Electrical characteristics of nanocrystalline silicon resistive memory devices

Resistive memory devices have been studied and fabricated using a wide variety of materials including chalcogenides, metal oxides, and hydrogenated amorphous silicon (a-Si:H). The most promising materials seem to be amorphous in nature, with the properties of the atomic lattices being conducive to the physical mechanisms that underlie the subsequent resistive switching. The devices are also finding applications beyond high-density digital memory, such as for electronic synapses in neuromorphic systems. However, a different set of properties is required in the latter case compared to devices that must only store binary values.
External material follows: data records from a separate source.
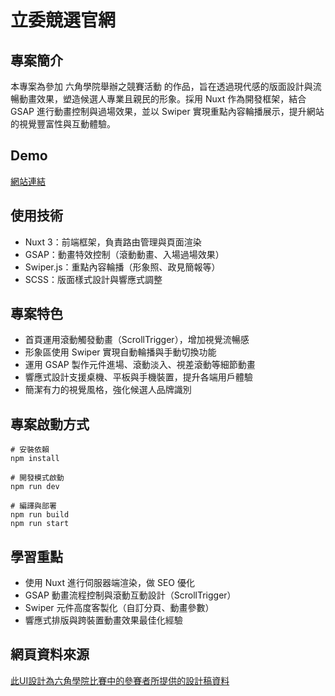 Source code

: # 立委競選官網

## 專案簡介
本專案為參加 六角學院舉辦之競賽活動 的作品，旨在透過現代感的版面設計與流暢動畫效果，塑造候選人專業且親民的形象。採用 Nuxt 作為開發框架，結合 GSAP 進行動畫控制與過場效果，並以 Swiper 實現重點內容輪播展示，提升網站的視覺豐富性與互動體驗。

## Demo

<a href="https://the-f2e-mission-1.vercel.app/" target="_blank">網站連結</a>


## 使用技術
- Nuxt 3：前端框架，負責路由管理與頁面渲染
- GSAP：動畫特效控制（滾動動畫、入場過場效果）
- Swiper.js：重點內容輪播（形象照、政見簡報等）
- SCSS：版面樣式設計與響應式調整

## 專案特色
- 首頁運用滾動觸發動畫（ScrollTrigger），增加視覺流暢感
- 形象區使用 Swiper 實現自動輪播與手動切換功能
- 運用 GSAP 製作元件進場、滾動淡入、視差滾動等細節動畫
- 響應式設計支援桌機、平板與手機裝置，提升各端用戶體驗
- 簡潔有力的視覺風格，強化候選人品牌識別

## 專案啟動方式

```
# 安裝依賴
npm install

# 開發模式啟動
npm run dev

# 編譯與部署
npm run build
npm run start
```

## 學習重點

- 使用 Nuxt 進行伺服器端渲染，做 SEO 優化
- GSAP 動畫流程控制與滾動互動設計（ScrollTrigger）
- Swiper 元件高度客製化（自訂分頁、動畫參數）
- 響應式排版與跨裝置動畫效果最佳化經驗

## 網頁資料來源

<a href="https://2023.thef2e.com/works" target="_blank">此UI設計為六角學院比賽中的參賽者所提供的設計稿資料</a>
In addition, it is well known that biological synapses are extremely unreliable and noisy, and yet the brain is still able to perform high-level cognitive functions. This work uses pulse-based electrical characterization techniques to demonstrate the stochastic nature of resistive switching in nanocrystalline silicon (nc-Si) Conductive Bridge Resistive Memory (CBRAM) Devices. We chose nc-Si active layers so these devices could potentially be co-fabricated in the same process as nc-Si TFTs. Our subsequent findings indicate the device properties may be particularly useful for some non-von Neumann computing paradigms. Though much research has been done using a-Si:H, results from nc-Si CBRAM devices have not been published. In this study, we showed that the switching of the device depends on the history of current passing though it, and not only the voltage applied. Further, the resistance switching in the devices is stochastic, making them ideal candidates for a biologically realistic synapse.

Spatio-temporal pattern recognition in neural circuits with memory-transistor-driven memristive synapses

Spiking neural circuits have been designed in which the memristive synapses exhibit spike timing-dependent plasticity (STDP). STDP is a learning mechanism where synaptic weight (the strength of the connection between two neurons) depends on the timing of pre-and post-synaptic action potentials. A known capability of networks with STDP is detection of simultaneously recurring patterns within the population of afferent neurons. This work uses SPICE (simulation program with integrated circuit emphasis) to demonstrate the spatio-temporal pattern recognition (STPR) effect in networks with 25 afferent neurons. The neuron circuits are the leaky integrate-and-fire (I&F) type and implemented using extensively validated ambipolar nano-crystalline silicon (nc-Si) thin-film transistors (TFT) models. Ideal memristor synapses are driven by a nanoparticle memory thin-film transistor (np-TFT) with a short retention time attached to each neuron circuit output. This device serves to temporally modulate the conductance path from post-synaptic neurons, providing rate-based and timing-dependent learning. With this configuration, the use of a crossbar structures would also be possible, providing dense synaptic connections and potentially reduced energy consumption.

A CMOS synapse design implementing tunable asymmetric spike timing-dependent plasticity

A CMOS synapse design is presented which can perform tunable asymmetric spike timing-dependent learning in asynchronous spiking neural networks. The overall design consists of three primary subcircuit blocks, and the operation of each is described. Pair-based Spike Timing-Dependent Plasticity (STDP) of the entire synapse is then demonstrated through simulation using the Cadence Virtuoso platform. Tuning of the STDP curve learning window and rate of synaptic weight change is possible using various control parameters. With appropriate settings, it is shown the resulting learning rule closely matches that observed in biological systems.